Microsoft has rewritten C # and Visual Basic compilers with the managed language and achieved better results than the previous compilers, and more importantly the compiler is open source, and many of the powerful features of VS are built on some of the compiler's compilation and analysis results. This is the embodiment of the compiler as a service, that is, "the traditional compiler is like a black box, you enter code at one end, and the other end is generated." NET assembly or object code, and so on. The black box is mysterious, and it's hard for you to get involved or understand its work at the moment. "Now that the compiler is open source, we can use some of the results that are generated in the middle to implement some functions, such as C # Interactive (sometimes called repl, or Read-eval-print-loop)." If you do, you can rewrite a simple Visual Studio.





The author of the article describes performance optimization practices in C # and Visual Baisc compilers using managed languages to explain some of the considerations and suggestions for performance optimization, in many ways, such as StringBuilder allocation overhead, caching of async function return values, The extra memory allocations generated by LINQ and lambda expressions are impressive. There is also a very important aspect is not blindly without the basis of optimization, first locate and find the cause of performance problems is the most important, I used to use the CLR profile, VS profiles and dottrace to view and analyze the performance of the application, The Perfview tool mentioned in this article is used by the Microsoft internal.
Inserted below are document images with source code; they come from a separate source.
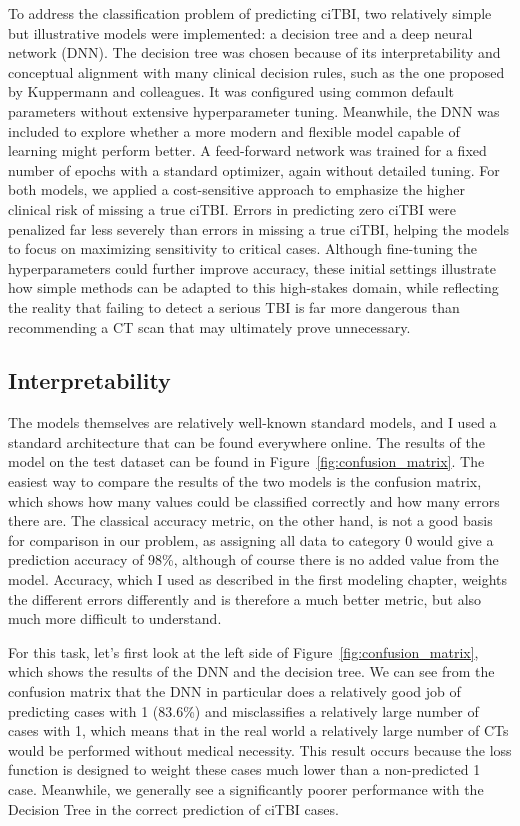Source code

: \documentclass[10pt,letterpaper]{article}
\begin{document}
To address the classification problem of predicting ciTBI, two relatively simple but illustrative models were implemented: a decision tree and a deep neural network (DNN). The decision tree was chosen because of its interpretability and conceptual alignment with many clinical decision rules, such as the one proposed by Kuppermann and colleagues. It was configured using common default parameters without extensive hyperparameter tuning. Meanwhile, the DNN was included to explore whether a more modern and flexible model capable of learning might perform better. A feed-forward network was trained for a fixed number of epochs with a standard optimizer, again without detailed tuning. For both models, we applied a cost-sensitive approach to emphasize the higher clinical risk of missing a true ciTBI. Errors in predicting zero ciTBI were penalized far less severely than errors in missing a true ciTBI, helping the models to focus on maximizing sensitivity to critical cases. Although fine-tuning the hyperparameters could further improve accuracy, these initial settings illustrate how simple methods can be adapted to this high-stakes domain, while reflecting the reality that failing to detect a serious TBI is far more dangerous than recommending a CT scan that may ultimately prove unnecessary.

\subsection{Interpretability}

The models themselves are relatively well-known standard models, and I used a standard architecture that can be found everywhere online. The results of the model on the test dataset can be found in Figure~\ref{fig:confusion_matrix}. The easiest way to compare the results of the two models is the confusion matrix, which shows how many values could be classified correctly and how many errors there are. The classical accuracy metric, on the other hand, is not a good basis for comparison in our problem, as assigning all data to category 0 would give a prediction accuracy of 98\%, although of course there is no added value from the model. Accuracy, which I used as described in the first modeling chapter, weights the different errors differently and is therefore a much better metric, but also much more difficult to understand.

For this task, let's first look at the left side of Figure~\ref{fig:confusion_matrix}, which shows the results of the DNN and the decision tree. We can see from the confusion matrix that the DNN in particular does a relatively good job of predicting cases with 1 (83.6\%) and misclassifies a relatively large number of cases with 1, which means that in the real world a relatively large number of CTs would be performed without medical necessity. This result occurs because the loss function is designed to weight these cases much lower than a non-predicted 1 case. Meanwhile, we generally see a significantly poorer performance with the Decision Tree in the correct prediction of ciTBI cases.
\end{document}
NET Runtime team to see the information that the general tools can't provide, and it is very powerful and has a detailed description of how the tool is used in CHANNEL9. The following is a brief description of how the tool is used.





I hope this article will help you to optimize the performance of. NET applications.


Contact Us

The content source of this page is from Internet, which doesn't represent Alibaba Cloud's opinion; products and services mentioned on that page don't have any relationship with Alibaba Cloud. If the content of the page makes you feel confusing, please write us an email, we will handle the problem within 5 days after receiving your email.
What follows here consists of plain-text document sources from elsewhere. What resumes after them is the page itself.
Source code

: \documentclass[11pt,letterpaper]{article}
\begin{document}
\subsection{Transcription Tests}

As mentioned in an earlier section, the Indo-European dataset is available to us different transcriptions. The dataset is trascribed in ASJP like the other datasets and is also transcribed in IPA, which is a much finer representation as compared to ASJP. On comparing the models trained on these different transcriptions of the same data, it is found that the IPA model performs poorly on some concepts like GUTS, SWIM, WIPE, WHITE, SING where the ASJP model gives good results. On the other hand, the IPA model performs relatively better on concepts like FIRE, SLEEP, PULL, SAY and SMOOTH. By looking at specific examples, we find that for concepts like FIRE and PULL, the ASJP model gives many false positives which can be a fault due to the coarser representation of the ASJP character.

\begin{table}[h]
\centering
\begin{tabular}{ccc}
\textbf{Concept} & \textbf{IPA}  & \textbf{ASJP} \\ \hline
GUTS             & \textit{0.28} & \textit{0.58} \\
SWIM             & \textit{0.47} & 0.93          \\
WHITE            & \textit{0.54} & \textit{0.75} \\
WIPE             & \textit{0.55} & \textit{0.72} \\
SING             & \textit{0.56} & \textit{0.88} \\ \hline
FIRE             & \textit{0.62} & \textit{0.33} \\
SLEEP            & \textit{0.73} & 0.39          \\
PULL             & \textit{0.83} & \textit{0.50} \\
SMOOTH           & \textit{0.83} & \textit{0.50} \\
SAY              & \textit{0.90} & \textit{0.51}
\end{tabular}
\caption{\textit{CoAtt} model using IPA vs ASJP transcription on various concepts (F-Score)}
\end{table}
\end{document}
If you find any instances of plagiarism from the community, please send an email to: info-contact@alibabacloud.com and provide relevant evidence. A staff member will contact you within 5 working days.

A Free Trial That Lets You Build Big!

Start building with 50+ products and up to 12 months usage for Elastic Compute Service

  • Sales Support

    1 on 1 presale consultation

  • After-Sales Support

    24/7 Technical Support 6 Free Tickets per Quarter Faster Response

  • Alibaba Cloud offers highly flexible support services tailored to meet your exact needs.